“Massacre that Marred the Birth of Israel” reads a headline in the Guardian, and your heart sinks. This is the last thing one feels like reading as Israel enters into forty-eight hours of commemoration, celebration, mourning, and remembrance; today is Israel’s memorial day for fallen soldiers and terror victims, tomorrow Israel’s independence day marking sixty-six years since the reestablishment of the Jewish state. Yet, on closer inspection the headline might be thought a little misleading.

This column by the Guardian’s Peter Beaumont turns out not to be just another hit piece laden with the usual allegations of Zionist crimes against forlorn Palestinians. In a newspaper typically more inclined to give over its pages to stories about what Israel’s opponents call the Nakba—the catastrophe of Israel’s creation—it is rather disorienting, if refreshing, to find a piece so sympathetically recounting the macabre events of the Kfar Etzion massacre.

Supporters of Israel still regularly try to remind the world of how the surrounding nations attempted to strangle Israel at its birth, yet they rarely do so with any reference to the specifics. By contrast those seeking to paint Israel’s creation as the original sin of an illegitimate state have long been equipped with arguments provided by Israel’s revisionist historians, with their allegations of orchestrated ethnic cleansing on the part of the nascent Jewish state.

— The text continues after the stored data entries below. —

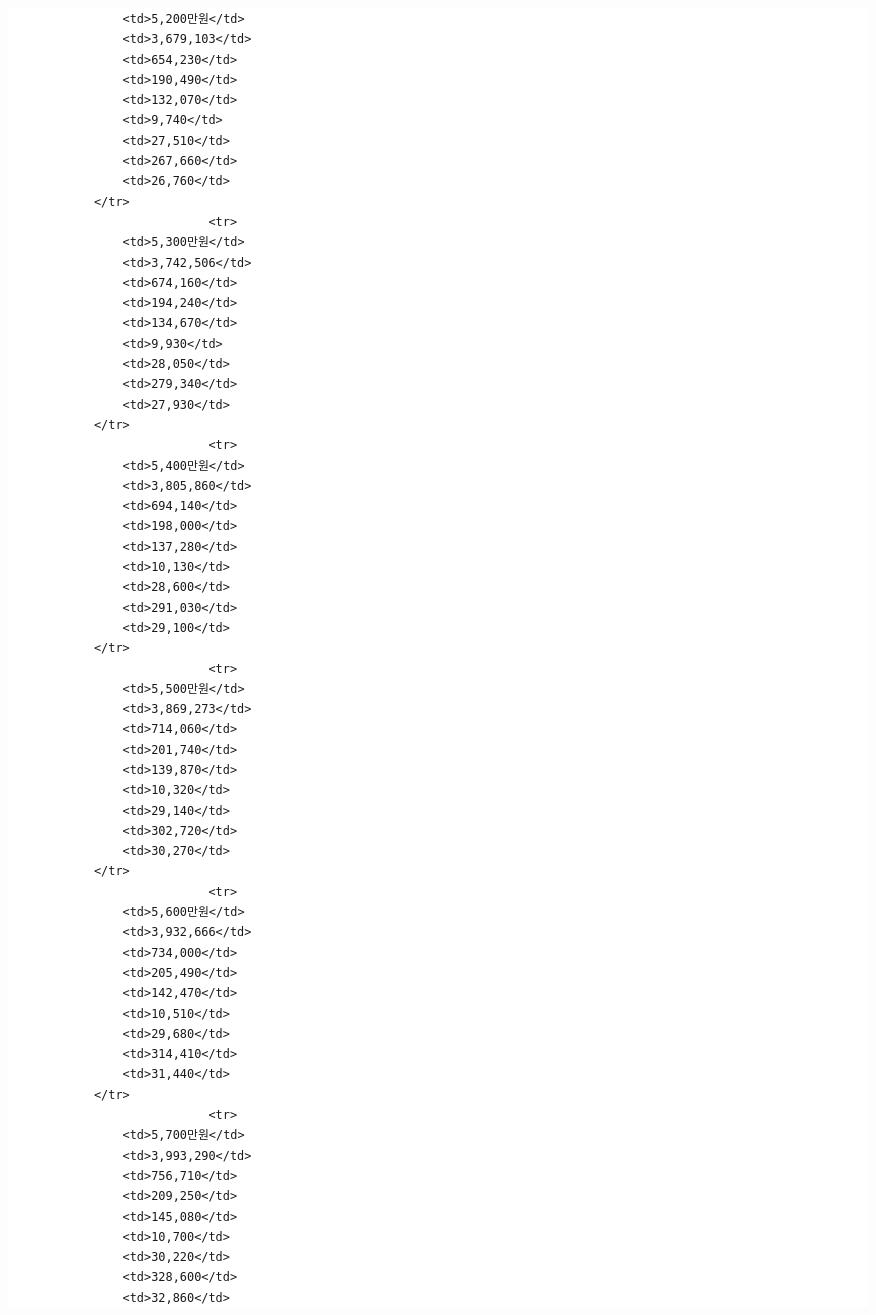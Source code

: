 					<td>5,200만원</td>
					<td>3,679,103</td>
					<td>654,230</td>
					<td>190,490</td>
					<td>132,070</td>
					<td>9,740</td>
					<td>27,510</td>
					<td>267,660</td>
					<td>26,760</td>
				</tr>
								<tr>
					<td>5,300만원</td>
					<td>3,742,506</td>
					<td>674,160</td>
					<td>194,240</td>
					<td>134,670</td>
					<td>9,930</td>
					<td>28,050</td>
					<td>279,340</td>
					<td>27,930</td>
				</tr>
								<tr>
					<td>5,400만원</td>
					<td>3,805,860</td>
					<td>694,140</td>
					<td>198,000</td>
					<td>137,280</td>
					<td>10,130</td>
					<td>28,600</td>
					<td>291,030</td>
					<td>29,100</td>
				</tr>
								<tr>
					<td>5,500만원</td>
					<td>3,869,273</td>
					<td>714,060</td>
					<td>201,740</td>
					<td>139,870</td>
					<td>10,320</td>
					<td>29,140</td>
					<td>302,720</td>
					<td>30,270</td>
				</tr>
								<tr>
					<td>5,600만원</td>
					<td>3,932,666</td>
					<td>734,000</td>
					<td>205,490</td>
					<td>142,470</td>
					<td>10,510</td>
					<td>29,680</td>
					<td>314,410</td>
					<td>31,440</td>
				</tr>
								<tr>
					<td>5,700만원</td>
					<td>3,993,290</td>
					<td>756,710</td>
					<td>209,250</td>
					<td>145,080</td>
					<td>10,700</td>
					<td>30,220</td>
					<td>328,600</td>
					<td>32,860</td>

A closer inspection of the events as they actually unfolded reveals how Israel’s precarious war of independence was the culmination of an ongoing conflict which reached its most frenetic point as the British Mandatory forces prepared to pull out and the surrounding countries invaded in an effort to undo the United Nations’ decision to back the establishment of the Jewish state. Messy and disorganized battles followed as the ill-equipped Jewish forces—with their poorly trained ranks of newly arrived immigrants and holocaust survivors—tried to repel five invading armies.

Talk by Arab leaders at the time of “driving the Jews into the sea” has since been dismissed by some as mere rhetoric. The events at Kfar Etzion, however, should serve as a reminder of how things might have looked had Israel lost in its fight for independence. Beaumont recounts the massacre that took place on May 13, 1948 when Jordanian forces were responsible for killing some 127 Jewish captives who had been holding out in Kibbutz Kfar Etzion. Among this number were some twenty women who had been hiding in the cellar of the adjacent German monastery. Beaumont’s piece focuses on the story of Yossi Ron, whose parents Yecheil and Tzipora Rosenfeld, both Holocaust survivors, were among those murdered following the fall of the Kibbutz.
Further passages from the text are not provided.